И послал к нему (Владимиру) царь Василий впоследствии митрополитов и епископов. И они окрестили царя и всех, кого обнимали его земли. И отправил к нему (Владимиру) сестру свою. И она построила многия церкви в стране руссов.
И когда было решено между ними дело о браке, прибыли войска руссов. Они соединились с войсками греков, которые были у царя Василия, и отправились все вместе на борьбу с В. Фокой, морем и сушей в Хрисополь. И победили они Фоку». Сообщается дальше, что сам Фока был убит в решающем сражении, в переводе с арабской даты на византийскую, в субботу 13 апреля 989 г. «И завладел царь Василий приморской областью и захватил все суда, которые были в руках Фоки». Несмотря на этот нелепый семитический стиль, все время забегающий в рассказе значительно вперед и потом отступающий назад, чтобы пояснить, как и почему это произошло, данное свидетельство антиохийского араба Яхьи для нас является истинным кладом, как раз открывающим всю рациональную и логически естественную связь событий дипломатически прикрываемых и Киевскими и Цареградскими летописцами, каждым по своим мотивам.
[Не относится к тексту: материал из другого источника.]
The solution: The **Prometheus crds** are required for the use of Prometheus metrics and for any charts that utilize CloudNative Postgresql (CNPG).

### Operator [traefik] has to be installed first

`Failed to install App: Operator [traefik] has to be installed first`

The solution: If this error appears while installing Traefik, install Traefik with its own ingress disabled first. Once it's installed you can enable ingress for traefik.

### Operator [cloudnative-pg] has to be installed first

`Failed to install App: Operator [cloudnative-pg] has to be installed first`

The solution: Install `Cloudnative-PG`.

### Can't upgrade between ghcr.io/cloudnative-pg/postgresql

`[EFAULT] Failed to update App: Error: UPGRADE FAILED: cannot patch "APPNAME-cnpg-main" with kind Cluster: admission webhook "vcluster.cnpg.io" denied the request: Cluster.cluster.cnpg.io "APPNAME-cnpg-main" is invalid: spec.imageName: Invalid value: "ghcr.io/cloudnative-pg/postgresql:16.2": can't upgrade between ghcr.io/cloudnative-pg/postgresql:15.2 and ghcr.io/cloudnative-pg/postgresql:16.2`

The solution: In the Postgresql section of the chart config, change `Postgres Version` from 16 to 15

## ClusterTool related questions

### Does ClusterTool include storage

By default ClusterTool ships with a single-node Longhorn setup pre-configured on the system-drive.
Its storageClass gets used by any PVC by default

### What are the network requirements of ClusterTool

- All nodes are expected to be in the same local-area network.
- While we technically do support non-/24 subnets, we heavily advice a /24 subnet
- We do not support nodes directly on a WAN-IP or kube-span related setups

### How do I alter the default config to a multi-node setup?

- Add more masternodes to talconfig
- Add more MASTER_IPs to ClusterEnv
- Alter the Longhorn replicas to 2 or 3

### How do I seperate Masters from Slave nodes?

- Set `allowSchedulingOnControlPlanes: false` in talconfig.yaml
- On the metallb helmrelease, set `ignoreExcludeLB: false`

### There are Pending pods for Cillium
Совершенно тожественные сведения о причинах обращения императора Василия II к киевскому князю Владимиру за военной помощью и об условиях отдачи за русского князя-язычника замуж сестры императора, принцессы Анны, мы читаем также (между 987-989 г.г.) и у последующего арабского историка (XII в.). Эльмакина. Тожественные по существу краткие сведения издавна известны были ученому миру и из хронистов византийских. Так, Кедрин между 15 августа 987 г. и апрелем 989 г. сообщает: «император Василий много убеждал патриция Дельфину, соучастника в бунте В. Фоки, отступить от Хрисополя и не мог убедить. Изготовив ночью суда и посадив на них руссов — ибо он успел призвать их на помошь и сделать их князя своим зятем (χηδεστήν), женив его на сестре своей Анне, неожиданно переправляется с ними. И, напав на врагов, легко овладевает последними». Тоже повторяет и Зонара: «Когда Дельфина стал лагерем у Хрисополя, император внезапно напал на него с народом русским, ибо, вступив в родство с князем русским Владимиром, через выдачу за него сестры своей Анны, он легко завладевает противниками». Повторяется эта версия и Михаилом Пселлом.
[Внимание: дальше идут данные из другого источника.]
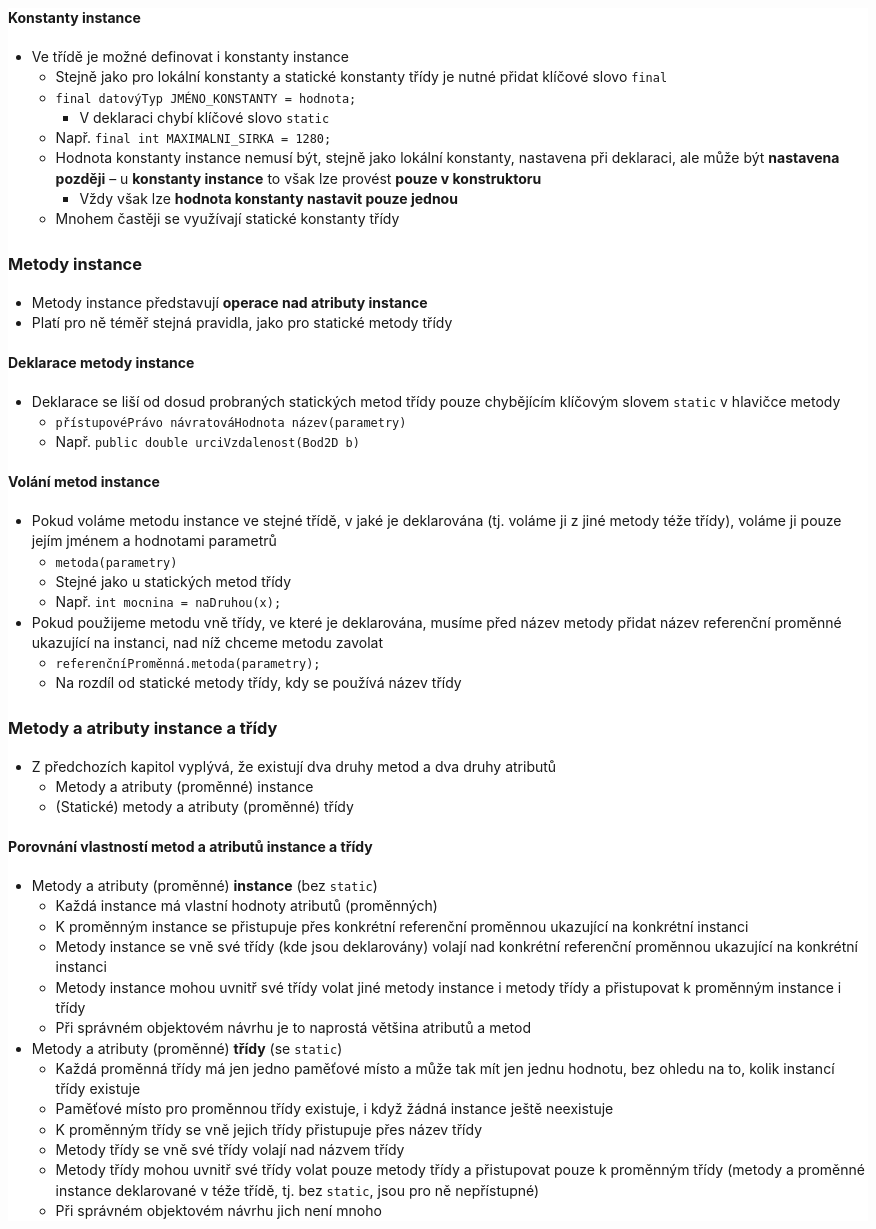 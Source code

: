 #### Konstanty instance

- Ve třídě je možné definovat i konstanty instance
	- Stejně jako pro lokální konstanty a statické konstanty třídy je nutné přidat klíčové slovo ```final```
	- ```final datovýTyp JMÉNO_KONSTANTY = hodnota; ```
		- V deklaraci chybí klíčové slovo ```static```
	- Např. ```final int MAXIMALNI_SIRKA = 1280;```
	- Hodnota konstanty instance nemusí být, stejně jako lokální konstanty, nastavena při deklaraci, ale může být **nastavena později** – u **konstanty instance** to však lze provést **pouze v konstruktoru**
		- Vždy však lze **hodnota konstanty nastavit pouze jednou**
	- Mnohem častěji se využívají statické konstanty třídy

### Metody instance

- Metody instance představují **operace nad atributy instance**
- Platí pro ně téměř stejná pravidla, jako pro statické metody třídy

#### Deklarace metody instance

- Deklarace se liší od dosud probraných statických metod třídy pouze chybějícím klíčovým slovem ```static``` v hlavičce metody
	- ```přístupovéPrávo návratováHodnota název(parametry)```
	- Např. ```public double urciVzdalenost(Bod2D b)```

#### Volání metod instance

- Pokud voláme metodu instance ve stejné třídě, v jaké je deklarována (tj. voláme ji z jiné metody téže třídy), voláme ji pouze jejím jménem a hodnotami parametrů
	- ``metoda(parametry)``
	- Stejné jako u statických metod třídy
	- Např. ```int mocnina = naDruhou(x);```
- Pokud použijeme metodu vně třídy, ve které je deklarována, musíme před název metody přidat název referenční proměnné ukazující na instanci, nad níž chceme metodu zavolat
	- ```referenčníProměnná.metoda(parametry);```
	- Na rozdíl od statické metody třídy, kdy se používá název třídy

### Metody a atributy instance a třídy

- Z předchozích kapitol vyplývá, že existují dva druhy metod a dva druhy atributů
	- Metody a atributy (proměnné) instance
	- (Statické) metody a atributy (proměnné) třídy

#### Porovnání vlastností metod a atributů instance a třídy

- Metody a atributy (proměnné) **instance** (bez ```static```)
	- Každá instance má vlastní hodnoty atributů (proměnných) 
	- K proměnným instance se přistupuje přes konkrétní referenční proměnnou ukazující na konkrétní instanci 
	- Metody instance se vně své třídy (kde jsou deklarovány) volají nad konkrétní referenční proměnnou ukazující na konkrétní instanci
	- Metody instance mohou uvnitř své třídy volat jiné metody instance i metody třídy a přistupovat k proměnným instance i třídy
	- Při správném objektovém návrhu je to naprostá většina atributů a metod
- Metody a atributy (proměnné) **třídy** (se ```static```)
	- Každá proměnná třídy má jen jedno paměťové místo a může tak mít jen jednu hodnotu, bez ohledu na to, kolik instancí třídy existuje
	- Paměťové místo pro proměnnou třídy existuje, i když žádná instance ještě neexistuje
	- K proměnným třídy se vně jejich třídy přistupuje přes název třídy
	- Metody třídy se vně své třídy volají nad názvem třídy
	- Metody třídy mohou uvnitř své třídy volat pouze metody třídy a přistupovat pouze k proměnným třídy (metody a proměnné instance deklarované v téže třídě, tj. bez ```static```, jsou pro ně nepřístupné)
	- Při správném objektovém návrhu jich není mnoho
Во всех этих сжатых сообщениях и обобщениях не находит себе объяснения крупный военный инцидент, превративший полезного и ценного для Византии союзника — Киевского князя, на несколько месяцев, а может быть и на целый год, из друга — в военного врага. Византийцы стыдливо замалчивают причину молниеносной метаморфозы Владимира из союзника в завоевателя Херсонеса. Но чужой западный хронист, живший в Византии, не имел мотивов скрывать этой войны Владимира против своих вчерашних союзников. Иоанн Диакон Венецианский описывает метеорологические знамения, переживавшиеся константинопольцами в 989 г. Это была яркая комета и какие-то огненные столбы в северной части неба, может быть северное сияние. Иоанн Диакон говорит, как публика толковала эти знамения применительно к переживаемым военным неудачам для византийцев, что явление кометы и огненные страшные столбы, виденные ночью на северной части неба, предвещали завоевание Херсонеса Тавроскифами (т. е. русскими) и взятие Веррои Мисянами (т. е. болгарами).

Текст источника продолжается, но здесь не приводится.